The ministers of MP Michel Aoun’s Free Patriotic Movement have said they would not allow the Cabinet to discuss any topic before it addresses appointments of new security chiefs, including the appointment of Aoun’s son-in-law, Brig. Gen. Shamel Roukoz, the head of the Army Commando Unit, as Army commander.

Adding to the Future-Hezbollah tension was last week’s speech by Qassem in which he presented the Future Movement-led March 14 coalition with a bitter choice: either elect Aoun as president or face an indefinite presidential vacuum.

The parliamentary Future bloc has dismissed Qassem’s remarks as “dangerous and disgraceful” and accused Hezbollah of blocking the election of a new president with such an offer.

In an apparent response to Qassem’s proposal, Justice Minister Ashraf Rifi vowed to prevent Aoun from reaching the presidency, accusing the FPM leader of being committed to the “Iranian project.”

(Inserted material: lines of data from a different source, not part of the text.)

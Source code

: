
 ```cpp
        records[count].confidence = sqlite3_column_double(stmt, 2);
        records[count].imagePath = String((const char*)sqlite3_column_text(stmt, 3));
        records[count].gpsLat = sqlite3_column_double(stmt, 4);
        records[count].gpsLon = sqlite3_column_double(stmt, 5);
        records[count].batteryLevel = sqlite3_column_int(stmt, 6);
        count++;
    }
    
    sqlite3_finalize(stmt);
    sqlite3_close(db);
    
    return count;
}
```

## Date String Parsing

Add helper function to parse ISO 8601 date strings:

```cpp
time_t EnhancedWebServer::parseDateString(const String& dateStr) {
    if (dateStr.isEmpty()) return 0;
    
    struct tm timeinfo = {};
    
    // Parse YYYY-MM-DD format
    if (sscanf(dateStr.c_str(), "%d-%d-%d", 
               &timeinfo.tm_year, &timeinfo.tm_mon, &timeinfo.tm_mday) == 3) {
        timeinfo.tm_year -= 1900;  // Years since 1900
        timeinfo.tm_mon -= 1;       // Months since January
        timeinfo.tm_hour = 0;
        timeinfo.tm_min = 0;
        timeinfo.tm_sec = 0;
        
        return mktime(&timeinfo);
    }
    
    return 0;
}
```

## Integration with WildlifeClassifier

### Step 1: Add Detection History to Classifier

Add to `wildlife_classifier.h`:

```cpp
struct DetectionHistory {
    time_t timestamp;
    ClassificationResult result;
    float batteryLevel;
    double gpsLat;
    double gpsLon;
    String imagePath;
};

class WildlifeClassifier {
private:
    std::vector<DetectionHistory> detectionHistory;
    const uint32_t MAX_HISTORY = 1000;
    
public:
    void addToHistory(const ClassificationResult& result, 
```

“Gen. Aoun will no way become Lebanon’s president. We will prevent anyone [serving] the Iranian project from reaching the presidency,” Rifi told Voice of Lebanon radio station. “Aoun is part of this project and I am against his election as president. Full stop.”

In an interview to be published by Al-Liwaa newspaper Monday, Rifi, a leading member of the Future Movement, said his party’s ministers would ask Salam to convene the Cabinet, noting that the situation in the country could not endure the disruption of the government’s work.

“The Constitution granted the prime minister the prerogatives to set a date for a Cabinet meeting and prepare its agenda. Prime Minister Salam must not abandon his prerogatives,” Rifi said. He also lashed out at Aoun, likening him to Roman dictator Nero “who is ready to set the country on fire for the sake of his interests and the interests of his family.”For his part, Qassem struck back at March 14 politicians who had criticized his remarks on the presidential deadlock.

“Whenever a Hezbollah official makes a statement … the next day we find newspapers filled with [March 14] responses,” Qassem said during a memorial ceremony in south Lebanon Sunday.

Describing the March 14 responses as a form of meaningless “wailing,” Qassem said that Hezbollah would not respond to criticism coming from “a helpless group that doesn’t see right [from wrong].”

Still, Qassem said Hezbollah extended its hands to the March 14 coalition to cooperate together to save the country.

“The March 14 group must understand that we are partners in Lebanon and we will not accept that this country to be their own monopoly,” he said. “Since they have failed to build the state after they had a monopoly over it for a period of time, the solution is for us to cooperate together. We extend our hands on the basis of avoiding monopoly … It’s better for you to accept our extended hands to work together, or else you will miss the train.”

Hezbollah’s heavy involvement in the war in Syria, particularly its fighting against Nusra Front militants and ISIS in the Qalamoun mountain range on the northeastern border with Syria, has added fodder to long-simmering tension with the Future Movement.

Hezbollah leader Sayyed Hasan Nasrallah has vowed to liberate Arsal’s outskirts from the militants if the Lebanese state fails to do so. Former Prime Minister Saad Hariri and Future Movement ministers and officials have warned Hezbollah against attacking Arsal, saying that protection of the town is the responsibility of the Lebanese state and Army.

The Future Movement’s tense relations with Hezbollah have been further strained by sharp differences over the Saudi-led military intervention in Yemen, with Hezbollah denouncing the kingdom’s offensive in March against Iranian-allied Houthi rebels and the Future Movement strongly supporting it.

Meanwhile, Aoun stood firm on his demand for the appointment of new top security and military officers, rejecting term extensions.

“The extension of the terms of security chiefs, the Army commander, the chief of army staff, the chief of [Army] Intelligence and the chief of the Internal Security Forces is not legal,” Aoun told supporters at his Rabieh residence Saturday.

He called on his followers to be ready to participate in protests across Lebanon “because what is happening in the country is not healthy.”